● DESCRIPTION OF THE TASK:
Filter the entries for the word "arrow". Copy each line in which it occurs.

(Excerpts from a dataset)
>>>

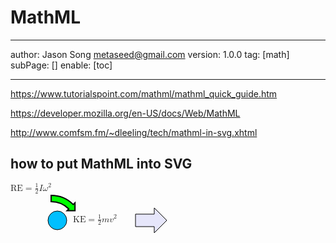 # MathML
---
author: Jason Song <metaseed@gmail.com>
version: 1.0.0
tag: [math]
subPage: []
enable: [toc]

---

https://www.tutorialspoint.com/mathml/mathml_quick_guide.htm

https://developer.mozilla.org/en-US/docs/Web/MathML

http://www.comfsm.fm/~dleeling/tech/mathml-in-svg.xhtml

## how to put MathML into SVG
<svg xmlns="http://www.w3.org/2000/svg" xmlns:xlink="http://www.w3.org/1999/xlink" xmlns:ev="http://www.w3.org/2001/xml-events" version="1.1" width="400px" height="80">
 <g transform="translate(75,60)">
  <g fill="deepskyblue" stroke="black" stroke-width="1px">
   <desc>Marble</desc>
   <a xlink:href="../statistics/s81/marblerace.html" xlink:title="Marble race">
   <circle cx="0" cy="0" r="15"/> 
   </a>
  </g>
 </g>

 <g transform="translate(100,50)">
 <switch>
 <foreignObject width="100" height="40">
  <math xmlns="http://www.w3.org/1998/Math/MathML">
  <mtext>KE</mtext>
  <mo>=</mo>
  <mfrac>
   <mrow><mn>1</mn></mrow>
   <mrow><mn>2</mn></mrow>
  </mfrac>
  <mi>m</mi><msup><mi>v</mi><mn>2</mn></msup>
 </math>
 </foreignObject>
 </switch>
 </g>
 
 <g transform="translate(200,40)">
  <g stroke="black" stroke-width="1" fill="lavender">
   <desc>Linear arrow for kinetic energy</desc>
   <a xlink:href="../physci/ps81/q03.xhtml" xlink:title="Kinetic energy on a quiz">
   <polygon points="0,10 30,10 30,0 50,20 30,40 30,30 0,30"/>
   </a>
  </g>
 </g> 
 
 <g transform="translate(0,0)">
 <switch>
 <foreignObject width="100" height="50">
 <math xmlns="http://www.w3.org/1998/Math/MathML">
  <mtext>RE</mtext>
  <mo>=</mo>
  <mrow>
  <mfrac>
   <mrow><mn>1</mn></mrow>
   <mrow><mn>2</mn></mrow>
  </mfrac>
  <mi>I</mi><msup><mi>ω</mi><mn>2</mn></msup>
  </mrow>
 </math>
 </foreignObject>
 </switch>
 </g>
 
 <!-- Again, SVG after MathMl label -->
 <g transform="translate(65,20) scale(2.0)">
  <g stroke="black" stroke-width="1" fill="lime">
   <desc>Curved arrow for rotational energy</desc>
   <a xlink:href="../physci/ps73/lab04_2008.html#rotational_notes" xlink:title="Rotational end notes">
   <path d="M 0,0 A 25,25 0 0,1 17.68,7.32 l 1.41,-1.41 v 6.36 h -6.36 l 1.41,-1.41 A 20,20 0 0,0 0,5 L 0,0 z"/>
   </a>
  </g>
 </g>

</svg>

<<<

● SOLUTION TO THE PROBLEM:
   <desc>Linear arrow for kinetic energy</desc>
   <desc>Curved arrow for rotational energy</desc>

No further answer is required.